The CYCB1 and CYCB2 groups were presented before the split of monocots and eudicots and existed before the origin of seed plants [5]. This corresponds with our study, which showed that the CYCB1 and CYCB2 groups have representatives in both monocot and eudicot species. Interestingly, we found that Group 3 members only exist in eudicots, and there were only two ancient copies of CYCB (in Groups 1 and 2) presented in A. trichopoda−−the common ancestor of both monocots and eudicots. We speculate that an additional CYCB copy evolved in eudicots from Group 1, and two ancient CYCB copies were retained and evolved through gene duplication, resulting in the three extant groups in the examined eudicot plants (Figure 1C). A previous study reported that CYCB3;1 is the only B-type cyclin expressed in meiosis, and its proteins interacted together with SDS to control cell wall metabolism in pollen mother cells [30]. Similar to seed development processes in which Arabidopsis expresses more genes than barley [31], eudicots may express a more complex regulatory network relating to the evolution of CYCB3;1 in order to adapt to complex machinery. For example, pollen mother cells are nearly round and are large in volume in monocot plants but polygonal and more complex in eudicot plants [32,33]. In general, the three Brassica species showed a strong collinear relationship, because Brassica species had undergone whole-genome triplication (WGT), and B. napus was generated by the progenitor species of B. rapa and B. oleracea [34]. We think that WGT and duplications, along with the gene loss that occurred in some copies, may play an important role in CYCB evolution from two ancient copies in A. trichopoda to 25 copies in B. napus.
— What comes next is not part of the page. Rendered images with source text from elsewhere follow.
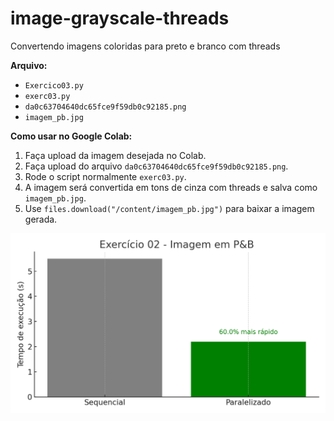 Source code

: # image-grayscale-threads
Convertendo imagens coloridas para preto e branco com threads

**Arquivo:**
- `Exercico03.py`
- `exerc03.py`
- `da0c63704640dc65fce9f59db0c92185.png`
- `imagem_pb.jpg`

**Como usar no Google Colab:**
1. Faça upload da imagem desejada no Colab.
2. Faça upload do arquivo `da0c63704640dc65fce9f59db0c92185.png`.
3. Rode o script normalmente `exerc03.py`.
4. A imagem será convertida em tons de cinza com threads e salva como `imagem_pb.jpg`.
5. Use `files.download("/content/imagem_pb.jpg")` para baixar a imagem gerada.

![Gráfico de comparação](grafico_ex02.png)
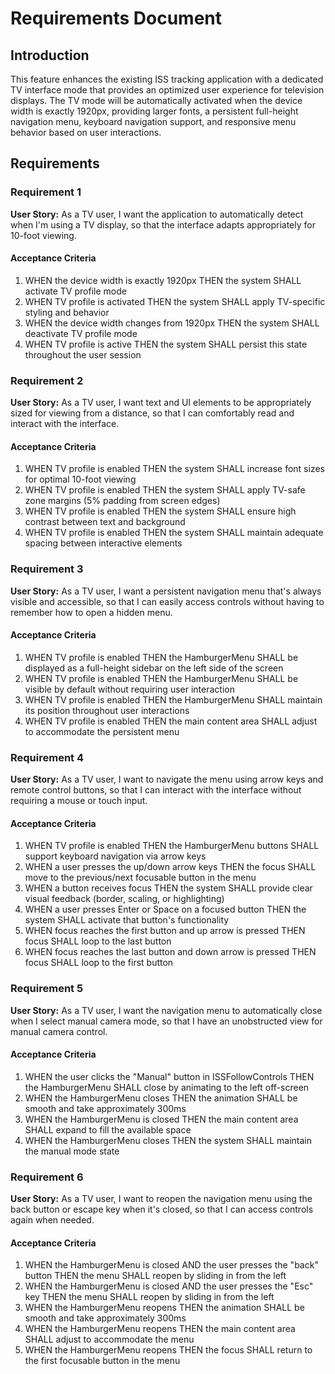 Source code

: # Requirements Document

## Introduction

This feature enhances the existing ISS tracking application with a dedicated TV interface mode that provides an optimized user experience for television displays. The TV mode will be automatically activated when the device width is exactly 1920px, providing larger fonts, a persistent full-height navigation menu, keyboard navigation support, and responsive menu behavior based on user interactions.

## Requirements

### Requirement 1

**User Story:** As a TV user, I want the application to automatically detect when I'm using a TV display, so that the interface adapts appropriately for 10-foot viewing.

#### Acceptance Criteria

1. WHEN the device width is exactly 1920px THEN the system SHALL activate TV profile mode
2. WHEN TV profile is activated THEN the system SHALL apply TV-specific styling and behavior
3. WHEN the device width changes from 1920px THEN the system SHALL deactivate TV profile mode
4. WHEN TV profile is active THEN the system SHALL persist this state throughout the user session

### Requirement 2

**User Story:** As a TV user, I want text and UI elements to be appropriately sized for viewing from a distance, so that I can comfortably read and interact with the interface.

#### Acceptance Criteria

1. WHEN TV profile is enabled THEN the system SHALL increase font sizes for optimal 10-foot viewing
2. WHEN TV profile is enabled THEN the system SHALL apply TV-safe zone margins (5% padding from screen edges)
3. WHEN TV profile is enabled THEN the system SHALL ensure high contrast between text and background
4. WHEN TV profile is enabled THEN the system SHALL maintain adequate spacing between interactive elements

### Requirement 3

**User Story:** As a TV user, I want a persistent navigation menu that's always visible and accessible, so that I can easily access controls without having to remember how to open a hidden menu.

#### Acceptance Criteria

1. WHEN TV profile is enabled THEN the HamburgerMenu SHALL be displayed as a full-height sidebar on the left side of the screen
2. WHEN TV profile is enabled THEN the HamburgerMenu SHALL be visible by default without requiring user interaction
3. WHEN TV profile is enabled THEN the HamburgerMenu SHALL maintain its position throughout user interactions
4. WHEN TV profile is enabled THEN the main content area SHALL adjust to accommodate the persistent menu

### Requirement 4

**User Story:** As a TV user, I want to navigate the menu using arrow keys and remote control buttons, so that I can interact with the interface without requiring a mouse or touch input.

#### Acceptance Criteria

1. WHEN TV profile is enabled THEN the HamburgerMenu buttons SHALL support keyboard navigation via arrow keys
2. WHEN a user presses the up/down arrow keys THEN the focus SHALL move to the previous/next focusable button in the menu
3. WHEN a button receives focus THEN the system SHALL provide clear visual feedback (border, scaling, or highlighting)
4. WHEN a user presses Enter or Space on a focused button THEN the system SHALL activate that button's functionality
5. WHEN focus reaches the first button and up arrow is pressed THEN focus SHALL loop to the last button
6. WHEN focus reaches the last button and down arrow is pressed THEN focus SHALL loop to the first button

### Requirement 5

**User Story:** As a TV user, I want the navigation menu to automatically close when I select manual camera mode, so that I have an unobstructed view for manual camera control.

#### Acceptance Criteria

1. WHEN the user clicks the "Manual" button in ISSFollowControls THEN the HamburgerMenu SHALL close by animating to the left off-screen
2. WHEN the HamburgerMenu closes THEN the animation SHALL be smooth and take approximately 300ms
3. WHEN the HamburgerMenu is closed THEN the main content area SHALL expand to fill the available space
4. WHEN the HamburgerMenu closes THEN the system SHALL maintain the manual mode state

### Requirement 6

**User Story:** As a TV user, I want to reopen the navigation menu using the back button or escape key when it's closed, so that I can access controls again when needed.

#### Acceptance Criteria

1. WHEN the HamburgerMenu is closed AND the user presses the "back" button THEN the menu SHALL reopen by sliding in from the left
2. WHEN the HamburgerMenu is closed AND the user presses the "Esc" key THEN the menu SHALL reopen by sliding in from the left
3. WHEN the HamburgerMenu reopens THEN the animation SHALL be smooth and take approximately 300ms
4. WHEN the HamburgerMenu reopens THEN the main content area SHALL adjust to accommodate the menu
5. WHEN the HamburgerMenu reopens THEN the focus SHALL return to the first focusable button in the menu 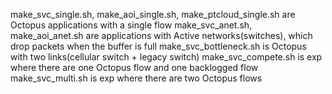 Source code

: make\_svc\_single.sh, make\_aoi\_single.sh, make\_ptcloud\_single.sh are Octopus applications with a single flow
make\_svc\_anet.sh, make\_aoi\_anet.sh are applications with Active networks(switches), which drop packets when the buffer is full
make\_svc\_bottleneck.sh is Octopus with two links(cellular switch + legacy switch)
make\_svc\_compete.sh is exp where there are one Octopus flow and one backlogged flow
make\_svc\_multi.sh is exp where there are two Octopus flows
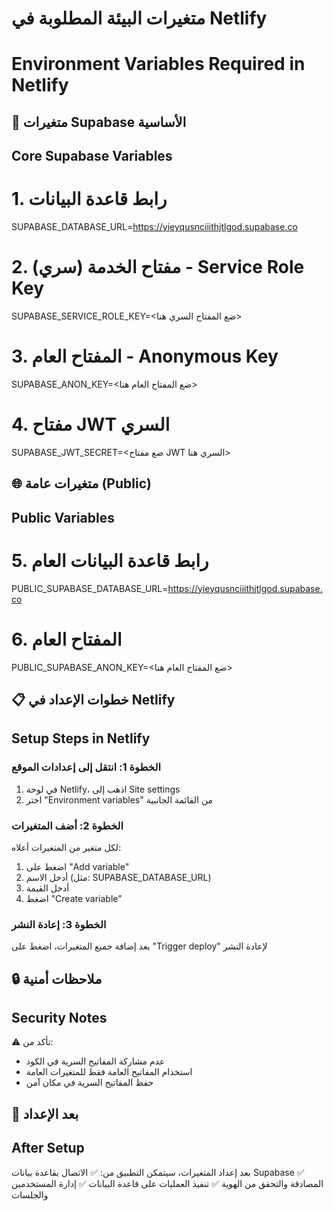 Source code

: # متغيرات البيئة المطلوبة في Netlify
# Environment Variables Required in Netlify

## 🔑 متغيرات Supabase الأساسية
## Core Supabase Variables

# 1. رابط قاعدة البيانات
SUPABASE_DATABASE_URL=https://yieyqusnciiithjtlgod.supabase.co

# 2. مفتاح الخدمة (سري) - Service Role Key
SUPABASE_SERVICE_ROLE_KEY=<ضع المفتاح السري هنا>

# 3. المفتاح العام - Anonymous Key  
SUPABASE_ANON_KEY=<ضع المفتاح العام هنا>

# 4. مفتاح JWT السري
SUPABASE_JWT_SECRET=<ضع مفتاح JWT السري هنا>

## 🌐 متغيرات عامة (Public)
## Public Variables

# 5. رابط قاعدة البيانات العام
PUBLIC_SUPABASE_DATABASE_URL=https://yieyqusnciiithjtlgod.supabase.co

# 6. المفتاح العام
PUBLIC_SUPABASE_ANON_KEY=<ضع المفتاح العام هنا>

## 📋 خطوات الإعداد في Netlify
## Setup Steps in Netlify

### الخطوة 1: انتقل إلى إعدادات الموقع
1. في لوحة Netlify، اذهب إلى Site settings
2. اختر "Environment variables" من القائمة الجانبية

### الخطوة 2: أضف المتغيرات
لكل متغير من المتغيرات أعلاه:
1. اضغط على "Add variable"
2. أدخل الاسم (مثل: SUPABASE_DATABASE_URL)
3. أدخل القيمة 
4. اضغط "Create variable"

### الخطوة 3: إعادة النشر
بعد إضافة جميع المتغيرات، اضغط على "Trigger deploy" لإعادة النشر

## 🔒 ملاحظات أمنية
## Security Notes

⚠️ تأكد من:
- عدم مشاركة المفاتيح السرية في الكود
- استخدام المفاتيح العامة فقط للمتغيرات العامة
- حفظ المفاتيح السرية في مكان آمن

## 🚀 بعد الإعداد
## After Setup

بعد إعداد المتغيرات، سيتمكن التطبيق من:
✅ الاتصال بقاعدة بيانات Supabase
✅ المصادقة والتحقق من الهوية
✅ تنفيذ العمليات على قاعدة البيانات
✅ إدارة المستخدمين والجلسات
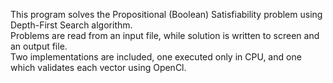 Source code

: This program solves the Propositional (Boolean) Satisfiability problem using Depth-First Search algorithm.
<br>
Problems are read from an input file, while solution is written to screen and an output file.
<br>
Two implementations are included, one executed only in CPU, and one which validates each vector using OpenCl.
3.3. Expression Profile of CYCB Genes

The spatiotemporal expression pattern of genes can provide insight into potential functions. In this study, CYCB exhibited tissue- and stage-specific expression, which is in accordance with other studies [24,30]. The CYCB genes showed higher expression in the seedling period and rapidly proliferating organs (e.g., developing seed and silique pericarp), agreeing with their essential roles in mitotic cell cycle and/or mitotic growth [35]. Unlike in animals, plant organ size is largely influenced by cell number and depends on the rate of cell division, the number of dividing cells, and the duration of the division phase [16,36]. Different cell cycle types influence organ development and size. The link between cell size and cell cycle progression has been demonstrated in Arabidopsis and yeast [37,38,39]. Endoreduplication can enlarge plant cells up to hundreds or even thousands of times compared with the original size [10,11], while asymmetric cell divisions generate different cell fates [40]. Consistent with a previous study, the cycb3;1 mutants did not show defects during developing periods [30], but did exhibit significantly reduced seed sizes (p < 0.001), suggesting potential vales in increasing seed size. The knockdown of CYCB1;1 in rice likely results in the production of abnormal seeds containing only an enlarged embryo at maturity [41]. However, Group 3 members were downregulated compared with the other groups in this study, despite a report that Group 3 members are relatively conserved and play an important role in animals [42], possibly because they are more important for regulating meiosis than mitosis [43,44,45].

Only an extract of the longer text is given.